For scientists, it was an incredible gift. The impact lifted Jupiter’s atmosphere, revealing new molecules and marking Jupiter’s surface for months. This allowed for wind speed measurements and further studies of Jupiter’s atmospheric composition, as well as its magnetic field.

The impact of the comet also added new molecules that were not already present on Jupiter. These included ammonia – which disappeared within months – and hydrogen cyanide, which can still be detected in the Jovian stratosphere to this day.

It is this hydrogen cyanide that a team of scientists tracked using 42 of the 66 antennas of the Atacama Large Millimeter / Submillimeter Array in Chile. Using this powerful instrument, astronomers have observed the Doppler shift of hydrogen cyanide – the way in which the wavelength of the molecule’s electromagnetic emission lengthens or shortens depending on its size. moves away or approaches the observer.

“By measuring this offset, we were able to deduce the wind speed just as we could deduce the speed of a passing train by the change in frequency of the train’s whistle,” said planetologist Vincent Hue of the Southwest Research Institute in United States.

Analyzing the duration of these changes allows scientists to calculate the speed at which hydrogen cyanide is moving.

Around the planet’s equator, powerful stratospheric jets of wind blow at average speeds of around 600 kilometers per hour. All the time. Here on Earth, the maximum wind speed on record was 253 mph (407 km / h), and that was during a wild tropical cyclone.

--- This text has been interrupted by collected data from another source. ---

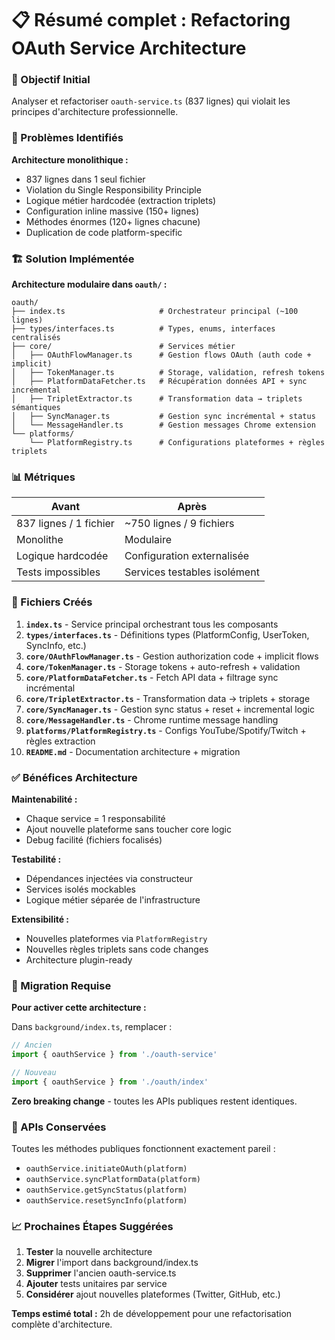 # 📋 Résumé complet : Refactoring OAuth Service Architecture

### 🎯 Objectif Initial
Analyser et refactoriser `oauth-service.ts` (837 lignes) qui violait les principes d'architecture professionnelle.

### 🚨 Problèmes Identifiés

**Architecture monolithique :**
- 837 lignes dans 1 seul fichier
- Violation du Single Responsibility Principle
- Logique métier hardcodée (extraction triplets)
- Configuration inline massive (150+ lignes)
- Méthodes énormes (120+ lignes chacune)
- Duplication de code platform-specific

### 🏗️ Solution Implémentée

**Architecture modulaire dans `oauth/` :**

```
oauth/
├── index.ts                     # Orchestrateur principal (~100 lignes)
├── types/interfaces.ts          # Types, enums, interfaces centralisés
├── core/                        # Services métier
│   ├── OAuthFlowManager.ts      # Gestion flows OAuth (auth code + implicit)
│   ├── TokenManager.ts          # Storage, validation, refresh tokens
│   ├── PlatformDataFetcher.ts   # Récupération données API + sync incrémental
│   ├── TripletExtractor.ts      # Transformation data → triplets sémantiques
│   ├── SyncManager.ts           # Gestion sync incrémental + status
│   └── MessageHandler.ts        # Gestion messages Chrome extension
└── platforms/
    └── PlatformRegistry.ts      # Configurations plateformes + règles triplets
```

### 📊 Métriques

| Avant | Après |
|-------|-------|
| 837 lignes / 1 fichier | ~750 lignes / 9 fichiers |
| Monolithe | Modulaire |
| Logique hardcodée | Configuration externalisée |
| Tests impossibles | Services testables isolément |

### 🔧 Fichiers Créés

1. **`index.ts`** - Service principal orchestrant tous les composants
2. **`types/interfaces.ts`** - Définitions types (PlatformConfig, UserToken, SyncInfo, etc.)
3. **`core/OAuthFlowManager.ts`** - Gestion authorization code + implicit flows
4. **`core/TokenManager.ts`** - Storage tokens + auto-refresh + validation
5. **`core/PlatformDataFetcher.ts`** - Fetch API data + filtrage sync incrémental
6. **`core/TripletExtractor.ts`** - Transformation data → triplets + storage
7. **`core/SyncManager.ts`** - Gestion sync status + reset + incremental logic
8. **`core/MessageHandler.ts`** - Chrome runtime message handling
9. **`platforms/PlatformRegistry.ts`** - Configs YouTube/Spotify/Twitch + règles extraction
10. **`README.md`** - Documentation architecture + migration

### ✅ Bénéfices Architecture

**Maintenabilité :**
- Chaque service = 1 responsabilité
- Ajout nouvelle plateforme sans toucher core logic
- Debug facilité (fichiers focalisés)

**Testabilité :**
- Dépendances injectées via constructeur
- Services isolés mockables
- Logique métier séparée de l'infrastructure

**Extensibilité :**
- Nouvelles plateformes via `PlatformRegistry`
- Nouvelles règles triplets sans code changes
- Architecture plugin-ready

### 🔄 Migration Requise

**Pour activer cette architecture :**

Dans `background/index.ts`, remplacer :
```typescript
// Ancien
import { oauthService } from './oauth-service'

// Nouveau  
import { oauthService } from './oauth/index'
```

**Zero breaking change** - toutes les APIs publiques restent identiques.

### 🧪 APIs Conservées

Toutes les méthodes publiques fonctionnent exactement pareil :
- `oauthService.initiateOAuth(platform)`
- `oauthService.syncPlatformData(platform)`
- `oauthService.getSyncStatus(platform)`
- `oauthService.resetSyncInfo(platform)`

### 📈 Prochaines Étapes Suggérées

1. **Tester** la nouvelle architecture
2. **Migrer** l'import dans background/index.ts
3. **Supprimer** l'ancien oauth-service.ts
4. **Ajouter** tests unitaires par service
5. **Considérer** ajout nouvelles plateformes (Twitter, GitHub, etc.)

**Temps estimé total :** 2h de développement pour une refactorisation complète d'architecture.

One of the more intriguing jets, however, was found directly beneath Jupiter’s permanent auroral oval, several hundred miles below the auroral winds. It was clockwise in the north and counterclockwise in the south, at speeds of up to 300 to 400 meters per second. The team believe that this jet is the lower tail of the auroral wind.

Previous studies had predicted that the strength of auroral winds would decrease as altitude decreased, dissipating before reaching the stratosphere, so this was a surprise – a beautiful demonstration of the invisible atmospheric complexity of a planet we already knew that it was incredibly complex from an atmospheric point of view.

And it sets the stage for future observations from upcoming missions, such as the European Space Agency’s JUpiter ICy moons Explorer (JUICE) and the Extremely Large Earth Telescope currently under construction.

“These ALMA results open a new window for the study of the auroral regions of Jupiter,” CavaliĆ© said.

The research was published in Astronomy and astrophysics.